Letter: Many memories of life in town (May 16, 2008)

Editor:
The 350th anniversary of Scarborough will soon be off and running. There will be gala events to show and celebrate the progress this town has made through the dedication and hard work of its citizens during those 350 years. When I arrived in Scarborough, with my wife Nancy and my young son Scott, we moved into our new home on Pleasant Hill, which was a very small development back in January 1970.
We were soon welcomed to the neighborhood and as no surprise, because my wife and I had spent my last two years in the Air Force stationed on the Brunswick Naval Air station in the 50s and met many wonderful Maine people that their friendship just seemed to come natural as well. It was not long before I joined Engine No. 3 Pleasant Hill Hose Company and our social activities and civic duties began.
After all a fire station was the center of all neighborhood activities and politics and at that time anyone who was anyone belonged to the fire department. You also had the feeling you were protecting your own home as well as others. My wife and I also owned a little country store where Rite Aid now sits, it was great fun, it too was a center of town doings, it made it possible for us to know people from both ends of town. We saw many a prominent citizen grow up.
As time moved on and the years passed you could notice the fire equipment and trucks getting more modern and the firefighters getting younger. The rescue guys becoming more like doctors then scoop and scoot guys. You realized it was harder to keep up both at work and as a firefighter as it seemed just over night, you like to tell yourself, you became a retired “senior citizen.” You have now become, along with many other Scarborough senior citizens, a part of this 350th history, each senior being a thread in a tapestry called the town of Scarborough.
This tapestry in its many colors shows the hard work the now seniors of Scarborough did in the past to make Scarborough the star of the sea it is or the farming community it is, but sad to say much smaller.
There is also a space on this beautiful quilt showing the many volunteer seniors who, over the years and now, are still trying to bring back that spirit of the old barn raising or the days when a certain group of friends would roll up their sleeves and build a neighborhood playground – not ask the town to build it.
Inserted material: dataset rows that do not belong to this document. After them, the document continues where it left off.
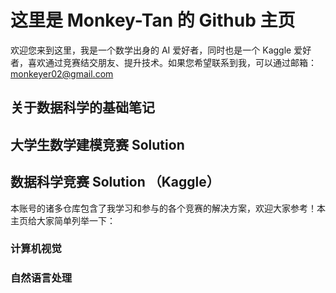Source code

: # 这里是 Monkey-Tan 的 Github 主页

欢迎您来到这里，我是一个数学出身的 AI 爱好者，同时也是一个 Kaggle 爱好者，喜欢通过竞赛结交朋友、提升技术。如果您希望联系到我，可以通过邮箱：monkeyer02@gmail.com

## 关于数据科学的基础笔记



## 大学生数学建模竞赛 Solution

## 数据科学竞赛 Solution （Kaggle）

本账号的诸多仓库包含了我学习和参与的各个竞赛的解决方案，欢迎大家参考！本主页给大家简单列举一下：

### 计算机视觉

### 自然语言处理

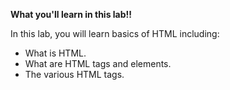 
**What you'll learn in this lab!!**

In this lab, you will learn basics of HTML including:

* What is HTML.
* What are HTML tags and elements.
* The various HTML tags.


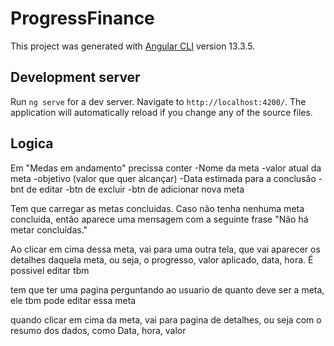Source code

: # ProgressFinance

This project was generated with [Angular CLI](https://github.com/angular/angular-cli) version 13.3.5.

## Development server

Run `ng serve` for a dev server. Navigate to `http://localhost:4200/`. The application will automatically reload if you change any of the source files.

## Logica

Em "Medas em andamento" precissa conter
-Nome da meta
-valor atual da meta
-objetivo (valor que quer alcançar)
-Data estimada para a conclusão
-bnt de editar
-btn de excluir
-btn de adicionar nova meta

Tem que carregar as metas concluidas. Caso não tenha nenhuma meta concluida, então aparece uma mensagem com a seguinte frase "Não há metar concluídas."

Ao clicar em cima dessa meta, vai para uma outra tela, que vai aparecer os detalhes daquela meta, ou seja, o progresso, valor aplicado, data, hora. É possivel editar tbm




tem que ter uma pagina perguntando ao usuario de quanto deve ser a meta,
ele tbm pode editar essa meta

quando clicar em cima da meta, vai para pagina de detalhes, ou seja com o resumo dos dados, como Data, hora, valor

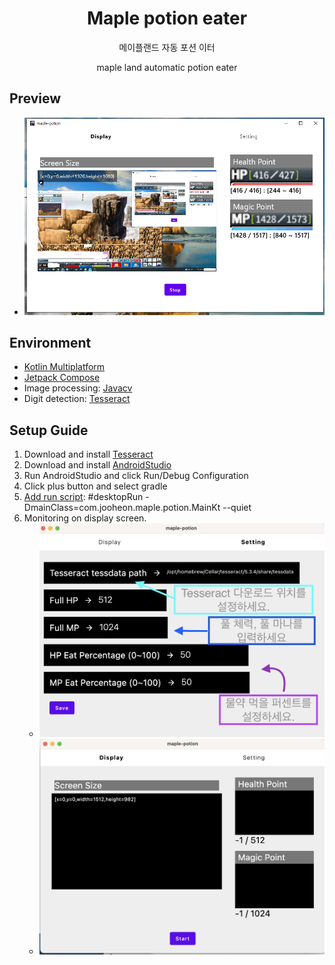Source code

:<div align="center">
    <h1>Maple potion eater</h1>
    <p>메이플랜드 자동 포션 이터</p>
    <p>maple land automatic potion eater</p>
</div>

## Preview
* <img src="./screenshot/preview_display.png">

## Environment
* [Kotlin Multiplatform](https://kotlinlang.org/docs/multiplatform.html)
* [Jetpack Compose](https://developer.android.com/jetpack/compose)
* Image processing: [Javacv](https://github.com/bytedeco/javacv)
* Digit detection: [Tesseract](https://github.com/tesseract-ocr/tesseract)

## Setup Guide
1. Download and install [Tesseract](https://tesseract-ocr.github.io/tessdoc/Downloads.html)
2. Download and install [AndroidStudio](https://developer.android.com/studio/install)
3. Run AndroidStudio and click Run/Debug Configuration
4. Click plus button and select gradle
5. [Add run script](https://kmp.jetbrains.com/?_gl=1*1dpd701*_ga*OTU0MTk4OTcxLjE3MDgwODQ1NDI.*_ga_9J976DJZ68*MTcwOTg1NDYxOS42LjEuMTcwOTg1NDcyOC41OS4wLjA.&_ga=2.55486248.206602917.1709854620-954198971.1708084542#newProject): #desktopRun -DmainClass=com.jooheon.maple.potion.MainKt --quiet
2. Monitoring on display screen.
    * <img src="./screenshot/guide_setting.png">
    * <img src="./screenshot/guide_display.png">
  
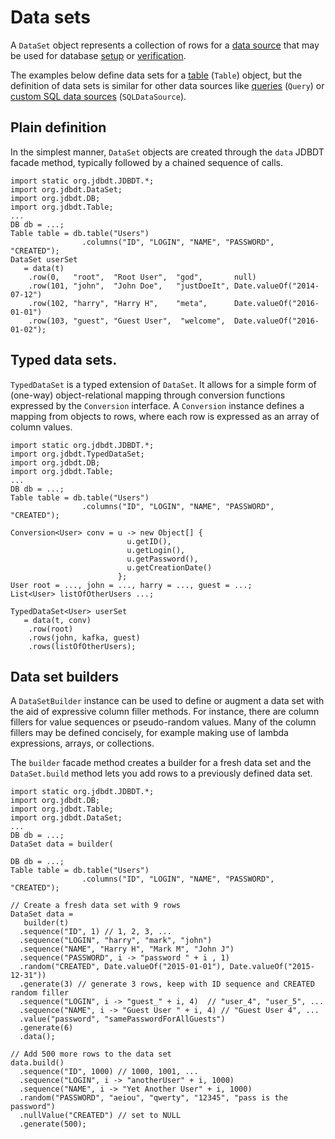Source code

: 
# Data sets

A `DataSet` object represents a collection of rows for a [data source](DataSources.html)
that may be used for database [setup](DBSetup.html) or [verification](DBAssertions.html).

The examples below define data sets for a [table](DataSources.html#Table) (`Table`) object, 
but the definition of data sets is similar for other data sources like 
[queries](DataSources.html#Query) (`Query`) or [custom SQL data sources](DataSources.html#SQLDataSource) (`SQLDataSource`).

## Plain definition 

In the simplest manner, 
`DataSet` objects are created through the `data` JDBDT facade method,
typically followed by a chained sequence of calls.

    import static org.jdbdt.JDBDT.*;
    import org.jdbdt.DataSet;
    import org.jdbdt.DB;
    import org.jdbdt.Table;
    ...
	DB db = ...;
	Table table = db.table("Users")
	                .columns("ID", "LOGIN", "NAME", "PASSWORD", "CREATED");
	DataSet userSet 
       = data(t)
		.row(0,   "root",  "Root User",  "god",       null)
	    .row(101, "john",  "John Doe",   "justDoeIt", Date.valueOf("2014-07-12")
	    .row(102, "harry", "Harry H",    "meta",      Date.valueOf("2016-01-01")
	    .row(103, "guest", "Guest User",  "welcome",  Date.valueOf("2016-01-02");

## Typed data sets.

`TypedDataSet` is a typed extension of `DataSet`. It allows for a simple
form of (one-way) object-relational mapping through conversion functions expressed
by the `Conversion` interface. A `Conversion` instance 
defines a mapping from objects to rows, where each row is expressed as an array 
of column values.

    import static org.jdbdt.JDBDT.*;
    import org.jdbdt.TypedDataSet;
    import org.jdbdt.DB;
    import org.jdbdt.Table;
    ...
	DB db = ...;
	Table table = db.table("Users")
	                .columns("ID", "LOGIN", "NAME", "PASSWORD", "CREATED");
     
	Conversion<User> conv = u -> new Object[] {  
	                          u.getID(), 
	                          u.getLogin(),
	                          u.getPassword(),
	                          u.getCreationDate() 
	                        };
    User root = ..., john = ..., harry = ..., guest = ...;
	List<User> listOfOtherUsers ...;  
	                 
	TypedDataSet<User> userSet  
	   = data(t, conv)
		.row(root)
		.rows(john, kafka, guest)
		.rows(listOfOtherUsers);

## Data set builders
 
A `DataSetBuilder` instance can be used to define or augment a data set 
with the aid of expressive column filler methods. For instance,
there are column fillers for value sequences or pseudo-random values.
Many of the column fillers may be defined concisely, for example
making use of lambda expressions, arrays, or collections.

The `builder` facade method creates a builder for a fresh data set and
the `DataSet.build` method lets you add rows to a previously defined data
set.
    
    import static org.jdbdt.JDBDT.*;
    import org.jdbdt.DB;
    import org.jdbdt.Table;
    import org.jdbdt.DataSet;
    ...
	DB db = ...;
	DataSet data = builder(
	
	DB db = ...;
	Table table = db.table("Users")
	                .columns("ID", "LOGIN", "NAME", "PASSWORD", "CREATED");	
    
    // Create a fresh data set with 9 rows
    DataSet data = 
       builder(t)
      .sequence("ID", 1) // 1, 2, 3, ...
      .sequence("LOGIN", "harry", "mark", "john")
      .sequence("NAME", "Harry H", "Mark M", "John J")
      .sequence("PASSWORD", i -> "password " + i , 1)
      .random("CREATED", Date.valueOf("2015-01-01"), Date.valueOf("2015-12-31"))
      .generate(3) // generate 3 rows, keep with ID sequence and CREATED random filler
      .sequence("LOGIN", i -> "guest_" + i, 4)  // "user_4", "user_5", ...
      .sequence("NAME", i -> "Guest User " + i, 4) // "Guest User 4", ...
      .value("password", "samePasswordForAllGuests") 
      .generate(6)  
      .data();   
      
    // Add 500 more rows to the data set
    data.build()
      .sequence("ID", 1000) // 1000, 1001, ... 
      .sequence("LOGIN", i -> "anotherUser" + i, 1000)
      .sequence("NAME", i -> "Yet Another User" + i, 1000)
      .random("PASSWORD", "aeiou", "qwerty", "12345", "pass is the password")
      .nullValue("CREATED") // set to NULL
      .generate(500);
 
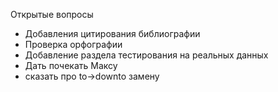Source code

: Открытые вопросы
* Добавления цитирования библиографии
* Проверка орфографии
* Добавление раздела тестирования на реальных данных
* Дать почекать Максу
* сказать про to->downto замену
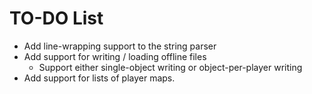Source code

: # TO-DO List

* Add line-wrapping support to the string parser
* Add support for writing / loading offline files
  * Support either single-object writing or object-per-player writing
* Add support for lists of player maps.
This great town, which has been so successful in staying prosperous and able to grow while other towns and cities are floundering in this economy, owe a lot too, not just to the good planning of our town manger and town councilors, but to the wise planning, dedication, sacrifice and love our seniors – both past and present – had and have for this town.
We humans have a tendency to remember great deeds, moments,  and people. If you read the 350th celebration publication you will see that we as citizens now owe a great deal to our senior citizens for what Scarborough is today. These seniors past and present have left and are maintaining a solid foundation for Scarborough to stand firm and to grow on.
So, I, as a senior citizen and one who has seen first-hand the dedication and love these seniors have for this town, think Scarborough’s next monument should be a senior center built at Memorial Park.
I think it is time we as a town recognize the many contributions our senior citizens have made and are making to this town. In addition, we should recognize how much more they could add to this town if they had a senior center.
This town can give very generously to most any youth program that request aid. This town has a sports complex that most junior colleges would envy.
If you read community services catalog it is very youth and young adult oriented. Yes we do have a “WOW” program but you do the math, our senior programming comes up woefully short compared to other programming for other groups in town. I do speak from experience and service to our seniors.
With the cost of gas, being what it is and community services having only a 13-passenger bus and our seniors being asked to hopscotch from one venue to the other to participate in “WOW” programming, a senior center would be an economically sound investment for our seniors.